Keith Butler

No. 53
- Position: Linebacker

Personal information
- Born: May 16, 1956 (age 70) Anniston, Alabama, U.S.
- Listed height: 6 ft 4 in (1.93 m)
- Listed weight: 230 lb (104 kg)

Career information
- High school: Lee (Huntsville, Alabama)
- College: Memphis State
- NFL draft: 1978: 2nd round, 36th overall pick

Career history

Playing
- Seattle Seahawks (1978–1987);

Coaching
- Memphis (1990–1997) Linebackers, defensive ends & special teams coach; Arkansas State (1998) Defensive coordinator & linebackers coach; Cleveland Browns (1999–2002) Linebackers coach; Pittsburgh Steelers (2003–2014) Linebackers coach; Pittsburgh Steelers (2015–2021) Defensive coordinator;

Awards and highlights
- As player Seattle Seahawks Top 50 players; As coach 2× Super Bowl champion (XL, XLIII);

Career NFL statistics
- Tackles: 813
- Interceptions: 8
- Sacks: 4
- Stats at Pro Football Reference
- Coaching profile at Pro Football Reference

= Keith Butler (American football) =

American football player and coach (born 1956)

John Keith Butler (born May 16, 1956) is an American former professional football player and coach in the National Football League (NFL). He played as a linebacker for 10 years with the Seattle Seahawks. Butler spent 23 years coaching in the NFL, predominantly with the Pittsburgh Steelers.

==College career==
Butler played college football for the Memphis Tigers (University of Memphis since 1994), starting for three years at inside linebacker under head coach Richard Williamson. He had 384 career tackles and seven interceptions, leading the Tigers in tackles during his junior and senior seasons. Butler was named an AP All-American in his senior year and played in the Senior Bowl and Blue–Gray Football Classic.

==NFL career==
Butler was the 36th selection in the 1978 NFL draft, taken by the Seattle Seahawks in the second round. He started 132 of 146 games in his ten-year career, and finished with 813 tackles (ranking second on the Seahawks' all-time tackles list).

==Coaching career==
===NCAA coaching career===
Butler began his coaching career at his alma mater in 1990, coaching linebackers and later expanding his role to cover defensive ends and special teams by 1997. He was the architect of a surprise 3-4 defensive scheme which led to Memphis' shocking 1996 upset of the #6 Tennessee Volunteers, led by junior quarterback Peyton Manning. He then moved to Arkansas State in 1998 to serve as defensive coordinator and linebackers coach.

===NFL coaching career===
Butler’s professional football coaching debut came as a linebackers coach for the expansion Cleveland Browns in 1999. He was the only assistant coach retained after a staff turnover in 2001 and coached the next two seasons under Butch Davis, mentoring the expansion club's first ever Pro Bowl selection, linebacker Jamir Miller.

Butler moved to the Pittsburgh Steelers in 2003, serving as linebackers coach.
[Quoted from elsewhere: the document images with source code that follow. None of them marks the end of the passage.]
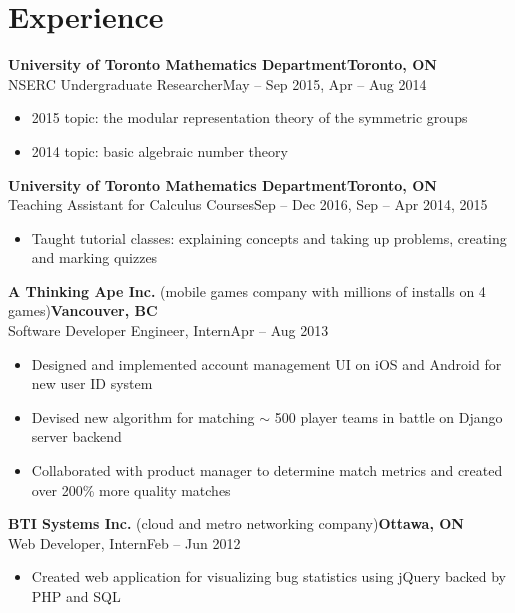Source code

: \documentclass[10pt,letterpaper]{article}
\newcommand*\textmb[1]{\fontseries{b}\selectfont#1\fontseries{m}\selectfont}
\newcommand*\company[1]{\textbf{#1}}
\newcommand*\position[1]{\textmb{#1}}
\newcommand*\location\company
\newcommand*\timespan\position
\begin{document}
\section*{Experience}
\company{University of Toronto Mathematics Department}\hfill\location{Toronto, ON}\\
\position{NSERC Undergraduate Researcher}\hfill\timespan{May -- Sep 2015, Apr -- Aug 2014}
\begin{itemize}
\item 2015 topic: the modular representation theory of the symmetric groups
\item 2014 topic: basic algebraic number theory
\end{itemize}
\company{University of Toronto Mathematics Department}\hfill\location{Toronto, ON}\\
\position{Teaching Assistant for Calculus Courses}\hfill\timespan{Sep -- Dec 2016, Sep -- Apr 2014, 2015}
\begin{itemize}
\item Taught tutorial classes: explaining concepts and taking up problems, creating and marking quizzes
\end{itemize}
\company{A Thinking Ape Inc.} (mobile games company with millions of installs on 4 games)\hfill\location{Vancouver, BC}\\
\position{Software Developer Engineer, Intern}\hfill\timespan{Apr -- Aug 2013}
\begin{itemize}
\item Designed and implemented account management UI on iOS and Android for new user ID system
\item Devised new algorithm for matching \(\sim\) 500 player teams in battle on Django server backend
\item Collaborated with product manager to determine match metrics and created over 200\% more quality matches
\end{itemize}
\company{BTI Systems Inc.} (cloud and metro networking company)\hfill\location{Ottawa, ON}\\
\position{Web Developer, Intern}\hfill\timespan{Feb -- Jun 2012}
\begin{itemize}
\item Created web application for visualizing bug statistics using jQuery backed by PHP and SQL
\end{itemize}
\end{document}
He was instrumental in mentoring the development of the Steelers' renowned linebacking corps. His linebacker experience helped the Steelers consistently lead the NFL in rushing defense, total defense, and sacks between 2004 and 2012. Butler was influential in the development of Pro Bowl linebackers Joey Porter, James Farrior, Lawrence Timmons, LaMarr Woodley, and James Harrison. Harrison, in particular, improved from an undrafted practice squad linebacker into the NFL Defensive Player of the Year under Butler's tutelage.

During his twelve-year tenure as the Steelers' linebackers coach, Butler was considered the heir-apparent for the defensive coordinator position held by the respected Dick LeBeau. Following LeBeau's resignation, Butler was promoted to Defensive Coordinator on January 13, 2015. The Steelers defense was vastly improved in Butler's first season, increasing their sack total from the prior season 33 to 48, increasing their turnovers from 21 to 30, decreasing their points allowed by 4 per game, and leading the NFL in red zone turnovers.

One of the significant accomplishments during his tenure as Defensive Coordinator was that the Steelers “lead, or tied for the lead, in overall sacks for the last five years under Butler, setting an NFL record in 2020 when they did it a league-high four years in a row.” Butler announced his retirement from coaching on January 22, 2022.

==Personal life==
Butler married his wife Janet in 1980 and together they have three adult sons, Blake, Brandon, and Brett. Both Blake and Brandon played college football: Blake played offensive line for the University of Memphis from 2002 until 2006, and Brandon played linebacker/defensive end for the University of Akron from 2003 until 2006, and later at Ashland University during the 2007 and 2008 seasons.